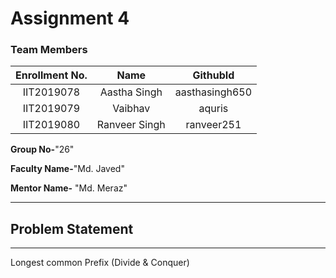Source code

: # Assignment 4
### Team Members
| Enrollment No. | Name | GithubId |
| :---:   | :-: | :-: |
| IIT2019078 | Aastha Singh | aasthasingh650 |
| IIT2019079 | Vaibhav  | aquris |
| IIT2019080 | Ranveer Singh | ranveer251 |

**Group No-**"26"

**Faculty Name-**"Md. Javed"

**Mentor Name-** "Md. Meraz"
***
## Problem Statement
---
Longest common Prefix (Divide & Conquer)

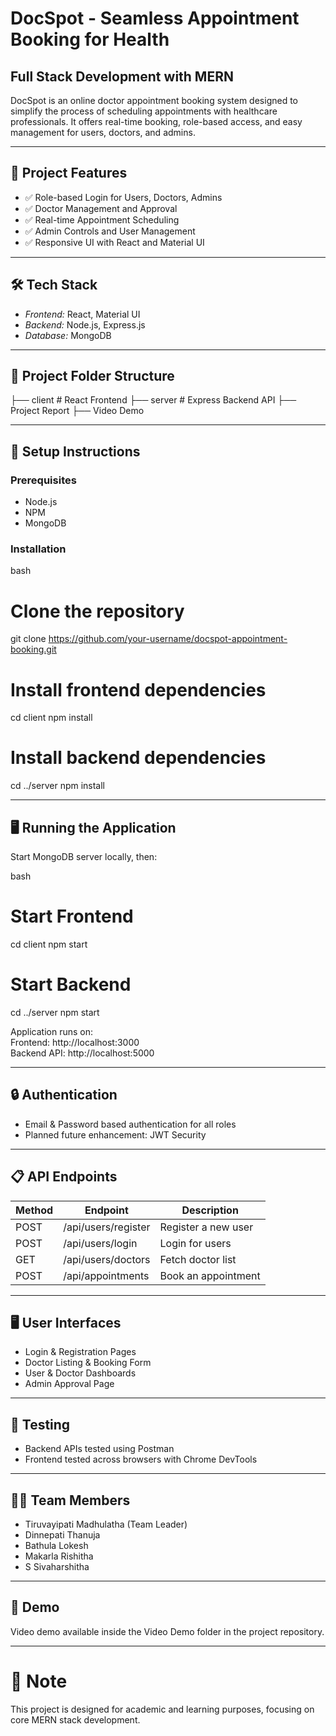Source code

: # DocSpot - Seamless Appointment Booking for Health

## Full Stack Development with MERN

DocSpot is an online doctor appointment booking system designed to simplify the process of scheduling appointments with healthcare professionals. It offers real-time booking, role-based access, and easy management for users, doctors, and admins.

---

## 📂 Project Features

- ✅ Role-based Login for Users, Doctors, Admins  
- ✅ Doctor Management and Approval  
- ✅ Real-time Appointment Scheduling  
- ✅ Admin Controls and User Management  
- ✅ Responsive UI with React and Material UI  

---

## 🛠 Tech Stack

- *Frontend:* React, Material UI  
- *Backend:* Node.js, Express.js  
- *Database:* MongoDB  

---

## 📁 Project Folder Structure


├── client      # React Frontend
├── server      # Express Backend API
├── Project Report
├── Video Demo


---

## 🚀 Setup Instructions

### Prerequisites
- Node.js  
- NPM  
- MongoDB  

### Installation

bash
# Clone the repository
git clone https://github.com/your-username/docspot-appointment-booking.git

# Install frontend dependencies
cd client
npm install

# Install backend dependencies
cd ../server
npm install


---

## 🖥 Running the Application

Start MongoDB server locally, then:

bash
# Start Frontend
cd client
npm start

# Start Backend
cd ../server
npm start


Application runs on:  
Frontend: http://localhost:3000  
Backend API: http://localhost:5000  

---

## 🔒 Authentication

- Email & Password based authentication for all roles  
- Planned future enhancement: JWT Security  

---

## 📋 API Endpoints

| Method | Endpoint              | Description           |
|--------|-----------------------|-----------------------|
| POST   | /api/users/register | Register a new user   |
| POST   | /api/users/login    | Login for users       |
| GET    | /api/users/doctors  | Fetch doctor list     |
| POST   | /api/appointments   | Book an appointment   |

---

## 🖥 User Interfaces

- Login & Registration Pages  
- Doctor Listing & Booking Form  
- User & Doctor Dashboards  
- Admin Approval Page  

---

## 🧪 Testing

- Backend APIs tested using Postman  
- Frontend tested across browsers with Chrome DevTools  

---

## 👨‍💻 Team Members

- Tiruvayipati Madhulatha (Team Leader)  
- Dinnepati Thanuja 
- Bathula Lokesh 
- Makarla Rishitha
- S Sivaharshitha

---

## 🎥 Demo

Video demo available inside the Video Demo folder in the project repository.

---

# 📌 Note
This project is designed for academic and learning purposes, focusing on core MERN stack development.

****

**THE PROBLEM:** Out of the preceding entries, pull each line that contains the word "server".

**TASK RESULT:**
├── server      # Express Backend API
cd ../server
Start MongoDB server locally, then:
cd ../server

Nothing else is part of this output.